Views with Pagers - Should You Index All the Pages?
The last thing you might consider doing is telling Google not to index pager subpages beyond the first one. This is a preference issue. Personally, I think it’s better to have Google focus its results on a single page for each term. In my opinion, it’s better for SEO and better for users who click on result links to go to the first page for a term rather than somewhere in the middle. But, I can understand why some people might want all the pages indexed to make sure nothing is missed.
If you do want to remove your pager pages from the Google index, you need to add a NOINDEX,FOLLOW meta tag to all the pager pages, except for the first one. There are two ways you can do this:
- Change the setting for this in the Nodewords module - DO NOT DO THIS! While there is a configuration option designed for this purpose in Nodewords, it’s got a major bug (http://drupal.org/node/835172) in the stable release.
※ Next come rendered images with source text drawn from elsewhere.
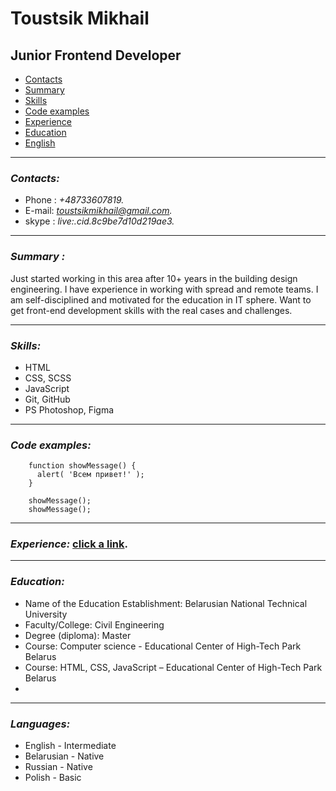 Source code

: # Toustsik Mikhail

## Junior Frontend Developer
 

* [Contacts](#contacts)
* [Summary](#summary)
* [Skills](#skills)
* [Code examples](#code)
* [Experience](#experience)
* [Education](#education)
* [English](#language)

---

### ***<a name='contacts'></a> Contacts:***
  - Phone : *+48733607819.*
  - E-mail: *toustsikmikhail@gmail.com.*
  - skype : *live:.cid.8c9be7d10d219ae3.*

---

### ***<a name='summary'></a>Summary :***  
   Just started working in this area after 10+ years in the building design engineering. 
I have experience in working with spread and remote teams. I am self-disciplined and 
motivated for the education in IT sphere. Want to get front-end development skills with
the real cases and challenges. 

---

### ***<a name='skills'></a>Skills:***
* HTML
* CSS, SCSS
* JavaScript
* Git, GitHub
* PS Photoshop, Figma

 ---

### ***<a name='code'></a>Code examples:***

        
        function showMessage() {
          alert( 'Всем привет!' );
        }

        showMessage();
        showMessage();
        
---

### ***<a name='experience'></a>Experience:*** [click a link](https://tomikhail.github.io/rsschool-cv/cv).

---

### ***<a name='education'></a>Education:***   
- Name of the Education Establishment: Belarusian National Technical University
- Faculty/College: Civil Engineering
- Degree (diploma): Master
- Course: Computer science - Educational Center of High-Tech Park Belarus
- Course: HTML, CSS, JavaScript – Educational Center of High-Tech Park Belarus
- 
---

### ***<a name='language'></a>Languages:***
* English - Intermediate
* Belarusian - Native 
* Russian - Native
* Polish - Basic
  <!-- I use my english knowledge on a daily basis for reading technical documentation, watching learning videos and listening podcast about Annelids. :laughing: --> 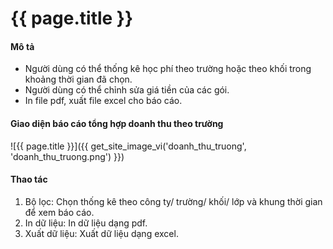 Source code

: # {{ page.title }}


#### Mô tả
- Người dùng có thể thống kê học phí theo trường hoặc theo khối trong khoảng thời gian đã chọn.
- Người dùng có thể chỉnh sửa giá tiền của các gói.
- In file pdf, xuất file excel cho báo cáo.




#### Giao diện báo cáo tổng hợp doanh thu theo trường
![{{ page.title }}]({{ get_site_image_vi('doanh_thu_truong', 'doanh_thu_truong.png') }})
#### Thao tác
1. Bộ lọc: Chọn thống kê theo công ty/ trường/ khối/ lớp và khung thời gian để xem báo cáo.
2. In dữ liệu: In dữ liệu dạng pdf.
3. Xuất dữ liệu: Xuất dữ liệu dạng excel.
Do not mess with this option, or you’ll likely end up getting NOINDEX on the exact pages you want Google to index. The thing is coded backwards or something. This issue's supposedly fixed in the -dev version if you want to try that.
- Follow the instructions on this page to modify your theme page template to add the required meta tag to pager pages. This isn’t the best long-term option, especially if you’re using a standard template, since you’ll lose this change in an upgrade. But, until Nodewords is fixed, it’s the best way to go.
I’ve implemented all of the techniques listed above on this site, and now we have a single indexable page for each taxonomy term. All the other variations 301 redirect to the user-friendly aliased URL. Hopefully, this will allow us to concentrate as much page rank as possible on those pages for those terms. I recommend that everyone who uses the Taxonomy module on their Drupal website and is concerned about SEO take a look at how your site is being indexed. These fixes are pretty easy. But, it's clear (and surprising) that hardly anyone in the Drupal community has noticed this issue. I'm adding these items to my pre-launch checklist for all future websites.